Problem to work on: Make an exact copy of all the records that follow, apart from the pictures.

========================================

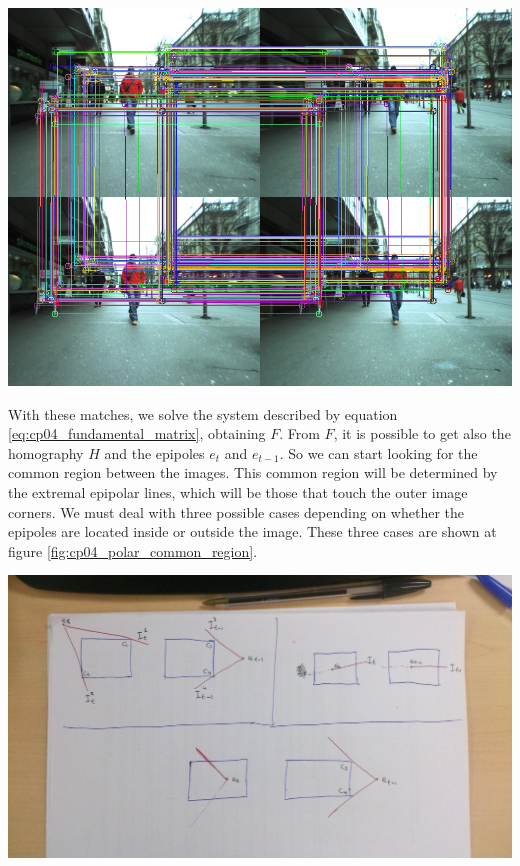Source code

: \begin{center}
\includegraphics{fundamentalMatrixComputation}
\label{fig:cp04_polar_fund_matrix_computation}
\end{center}

With these matches, we solve the system described by equation \ref{eq:cp04_fundamental_matrix}, obtaining $F$. From $F$, it is possible to get also the homography $H$ and the epipoles $e_t$ and $e_{t-1}$. So we can start looking for the common region between the images. This common region will be determined by the extremal epipolar lines, which will be those that touch the outer image corners. We must deal with three possible cases depending on
whether the epipoles are located inside or outside the image. These three cases are shown at figure \ref{fig:cp04_polar_common_region}.

\begin{center}
\includegraphics{polar_common_region}
\label{fig:cp04_polar_common_region}
\end{center}

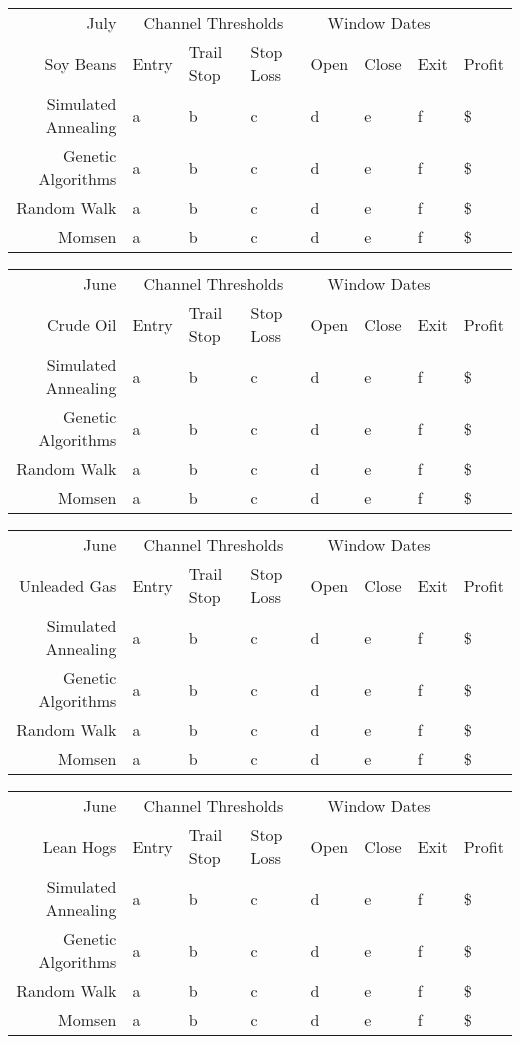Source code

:\documentclass[12pt]{article}
\begin{document}
\begin{tabular}{|r|l|l|l|l|l|l|l|}
  \hline
  July & \multicolumn{3}{|c|}{Channel Thresholds} & \multicolumn{3}{|c|}{Window Dates} &  \\
  Soy Beans & Entry & Trail Stop & Stop Loss & Open & Close & Exit & Profit\\ \hline
  Simulated Annealing & a & b & c & d & e & f & \$ \\ \hline
  Genetic Algorithms & a & b & c & d & e & f & \$ \\ \hline
  Random Walk & a & b & c & d & e & f & \$ \\ \hline
  Momsen &  a & b & c & d & e & f & \$ \\ \hline
\end{tabular}

\begin{tabular}{|r|l|l|l|l|l|l|l|}
  \hline
  June & \multicolumn{3}{|c|}{Channel Thresholds} & \multicolumn{3}{|c|}{Window Dates} &  \\
  Crude Oil & Entry & Trail Stop & Stop Loss & Open & Close & Exit & Profit\\ \hline
  Simulated Annealing & a & b & c & d & e & f & \$ \\ \hline
  Genetic Algorithms & a & b & c & d & e & f & \$ \\ \hline
  Random Walk & a & b & c & d & e & f & \$ \\ \hline
  Momsen &  a & b & c & d & e & f & \$ \\ \hline
\end{tabular}

\begin{tabular}{|r|l|l|l|l|l|l|l|}
  \hline
  June & \multicolumn{3}{|c|}{Channel Thresholds} & \multicolumn{3}{|c|}{Window Dates} &  \\
  Unleaded Gas & Entry & Trail Stop & Stop Loss & Open & Close & Exit & Profit\\ \hline
  Simulated Annealing & a & b & c & d & e & f & \$ \\ \hline
  Genetic Algorithms & a & b & c & d & e & f & \$ \\ \hline
  Random Walk & a & b & c & d & e & f & \$ \\ \hline
  Momsen &  a & b & c & d & e & f & \$ \\ \hline
\end{tabular}

\begin{tabular}{|r|l|l|l|l|l|l|l|}
  \hline
  June & \multicolumn{3}{|c|}{Channel Thresholds} & \multicolumn{3}{|c|}{Window Dates} &  \\
  Lean Hogs & Entry & Trail Stop & Stop Loss & Open & Close & Exit & Profit\\ \hline
  Simulated Annealing & a & b & c & d & e & f & \$ \\ \hline
  Genetic Algorithms & a & b & c & d & e & f & \$ \\ \hline
  Random Walk & a & b & c & d & e & f & \$ \\ \hline
  Momsen &  a & b & c & d & e & f & \$ \\ \hline
\end{tabular}
\end{document}
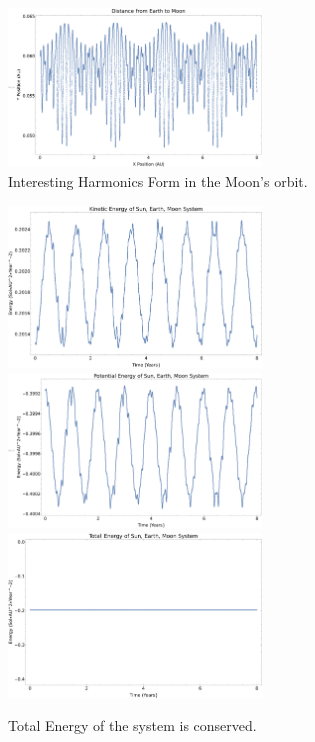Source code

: \documentclass{article}
\begin{document}
\begin{figure}[!htb]
	\begin{center}
		\includegraphics[width=0.6\textwidth]{images/p1-2c.pdf}
	\end{center}
	\caption{Interesting Harmonics Form in the Moon's orbit.}
\label{fig:qual}
\end{figure}
\FloatBarrier


\begin{figure}[!htb]
	\begin{center}
		\includegraphics[width=0.6\textwidth]{images/p1-2d.pdf}
		\includegraphics[width=0.6\textwidth]{images/p1-2e.pdf}
		\includegraphics[width=0.6\textwidth]{images/p1-2f.pdf}
	\end{center}
	\caption{Total Energy of the system is conserved.}
\label{fig:qual}
\end{figure}
\FloatBarrier
\end{document}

========================================

The answer:
Source code

: \begin{center}
\includegraphics{fundamentalMatrixComputation}
\label{fig:cp04_polar_fund_matrix_computation}
\end{center}

With these matches, we solve the system described by equation \ref{eq:cp04_fundamental_matrix}, obtaining $F$. From $F$, it is possible to get also the homography $H$ and the epipoles $e_t$ and $e_{t-1}$. So we can start looking for the common region between the images. This common region will be determined by the extremal epipolar lines, which will be those that touch the outer image corners. We must deal with three possible cases depending on
whether the epipoles are located inside or outside the image. These three cases are shown at figure \ref{fig:cp04_polar_common_region}.

\begin{center}
\includegraphics{polar_common_region}
\label{fig:cp04_polar_common_region}
\end{center}

Source code

:\documentclass[12pt]{article}
\begin{document}
\begin{tabular}{|r|l|l|l|l|l|l|l|}
  \hline
  July & \multicolumn{3}{|c|}{Channel Thresholds} & \multicolumn{3}{|c|}{Window Dates} &  \\
  Soy Beans & Entry & Trail Stop & Stop Loss & Open & Close & Exit & Profit\\ \hline
  Simulated Annealing & a & b & c & d & e & f & \$ \\ \hline
  Genetic Algorithms & a & b & c & d & e & f & \$ \\ \hline
  Random Walk & a & b & c & d & e & f & \$ \\ \hline
  Momsen &  a & b & c & d & e & f & \$ \\ \hline
\end{tabular}

\begin{tabular}{|r|l|l|l|l|l|l|l|}
  \hline
  June & \multicolumn{3}{|c|}{Channel Thresholds} & \multicolumn{3}{|c|}{Window Dates} &  \\
  Crude Oil & Entry & Trail Stop & Stop Loss & Open & Close & Exit & Profit\\ \hline
  Simulated Annealing & a & b & c & d & e & f & \$ \\ \hline
  Genetic Algorithms & a & b & c & d & e & f & \$ \\ \hline
  Random Walk & a & b & c & d & e & f & \$ \\ \hline
  Momsen &  a & b & c & d & e & f & \$ \\ \hline
\end{tabular}

\begin{tabular}{|r|l|l|l|l|l|l|l|}
  \hline
  June & \multicolumn{3}{|c|}{Channel Thresholds} & \multicolumn{3}{|c|}{Window Dates} &  \\
  Unleaded Gas & Entry & Trail Stop & Stop Loss & Open & Close & Exit & Profit\\ \hline
  Simulated Annealing & a & b & c & d & e & f & \$ \\ \hline
  Genetic Algorithms & a & b & c & d & e & f & \$ \\ \hline
  Random Walk & a & b & c & d & e & f & \$ \\ \hline
  Momsen &  a & b & c & d & e & f & \$ \\ \hline
\end{tabular}

\begin{tabular}{|r|l|l|l|l|l|l|l|}
  \hline
  June & \multicolumn{3}{|c|}{Channel Thresholds} & \multicolumn{3}{|c|}{Window Dates} &  \\
  Lean Hogs & Entry & Trail Stop & Stop Loss & Open & Close & Exit & Profit\\ \hline
  Simulated Annealing & a & b & c & d & e & f & \$ \\ \hline
  Genetic Algorithms & a & b & c & d & e & f & \$ \\ \hline
  Random Walk & a & b & c & d & e & f & \$ \\ \hline
  Momsen &  a & b & c & d & e & f & \$ \\ \hline
\end{tabular}
\end{document}
Source code

: \documentclass{article}
\begin{document}
\begin{figure}[!htb]
	\begin{center}
		\includegraphics[width=0.6\textwidth]{images/p1-2c.pdf}
	\end{center}
	\caption{Interesting Harmonics Form in the Moon's orbit.}
\label{fig:qual}
\end{figure}
\FloatBarrier


\begin{figure}[!htb]
	\begin{center}
		\includegraphics[width=0.6\textwidth]{images/p1-2d.pdf}
		\includegraphics[width=0.6\textwidth]{images/p1-2e.pdf}
		\includegraphics[width=0.6\textwidth]{images/p1-2f.pdf}
	\end{center}
	\caption{Total Energy of the system is conserved.}
\label{fig:qual}
\end{figure}
\FloatBarrier
\end{document}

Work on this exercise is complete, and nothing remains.